『AIジャーナル』電子復刻計画

かつてワタクシも寄稿したことがある雑誌『AIジャーナル』(1985〜87)が年内に電子復刻されることになり,著者側の公開手続きの依頼があった.『bit』誌などを含む古い技術雑誌の電子復刻計画のひとつとのこと.さっそく手続きを完了した.当時,ワタクシは学位取得直後の27歳で,職もなくゆらゆらしていたとき,『AIジャーナル』編集部から電話があった.「生物分類学に関する連載を」との原稿依頼を受けて,〈生物分類学復権〉というタイトルで隔月連載(計6回)書かせてもらい,生まれて初めて原稿料なるものをいただいた.

その頃のワタクシはまだ “悪行” に手を染めてはおらず,まったくの無名だった.担当編集者だった田柳恵美子さん(現・はこだて未来大学)に「いったいどなたからワタクシのことを?」と訊いたところ,「柴谷篤弘先生からご紹介いただきました」とのこと.柴谷さんは生前けっきょく一度も会う機会がなかったが,この点では深く感謝している.おそらく前年1985年に出たワタクシの『生物科学』総説記事を柴谷さんが見たのがきっかけなのだろうと推測している.どこの馬のホネとも知れない院生(OD)に雑誌連載の仕事をまわしてくれた “ビッグネーム” は太っ腹だったんだなあ.
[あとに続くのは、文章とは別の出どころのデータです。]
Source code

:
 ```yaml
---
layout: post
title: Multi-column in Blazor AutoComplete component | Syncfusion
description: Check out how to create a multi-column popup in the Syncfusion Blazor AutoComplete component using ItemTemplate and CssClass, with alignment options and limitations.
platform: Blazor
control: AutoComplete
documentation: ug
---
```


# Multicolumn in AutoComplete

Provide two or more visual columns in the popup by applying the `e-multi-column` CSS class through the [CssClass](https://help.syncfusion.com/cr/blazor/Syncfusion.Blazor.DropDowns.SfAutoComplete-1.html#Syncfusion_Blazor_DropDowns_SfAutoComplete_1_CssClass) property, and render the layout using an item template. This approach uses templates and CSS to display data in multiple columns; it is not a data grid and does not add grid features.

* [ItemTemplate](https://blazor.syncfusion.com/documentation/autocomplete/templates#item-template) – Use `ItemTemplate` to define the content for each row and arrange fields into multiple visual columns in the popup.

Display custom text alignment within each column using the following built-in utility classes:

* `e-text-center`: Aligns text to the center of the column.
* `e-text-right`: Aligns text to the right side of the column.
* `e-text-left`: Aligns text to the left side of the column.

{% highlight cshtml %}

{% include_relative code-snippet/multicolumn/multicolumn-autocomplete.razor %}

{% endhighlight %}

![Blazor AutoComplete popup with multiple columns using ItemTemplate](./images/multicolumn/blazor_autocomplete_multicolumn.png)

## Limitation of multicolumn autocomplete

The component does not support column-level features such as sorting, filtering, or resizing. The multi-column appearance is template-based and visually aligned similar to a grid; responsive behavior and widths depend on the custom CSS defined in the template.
ワタクシの1986年連載〈生物分類学復権〉は下記の通り:

  1. 「生物分類学を取り巻く新たな状況」AIジャーナル, (2): 95-97, 1986
  2. 「分類と系統」AIジャーナル, (3): 75-77, 1986
  3. 「オッカムのかみそり」AIジャーナル, (4): 87-89, 1986
  4. 「種と個体性」AIジャーナル, (5): 108-110, 1986
  5. 「歴史言語学と系統再構成」AIジャーナル, (6): 58-61, 1986
  6. 「生物地理学と地域の分類」AIジャーナル, (7): 85-88, 1986



[追記:2021年8月5日]電子化完了.IDとパスワードが権利者限定で公開された.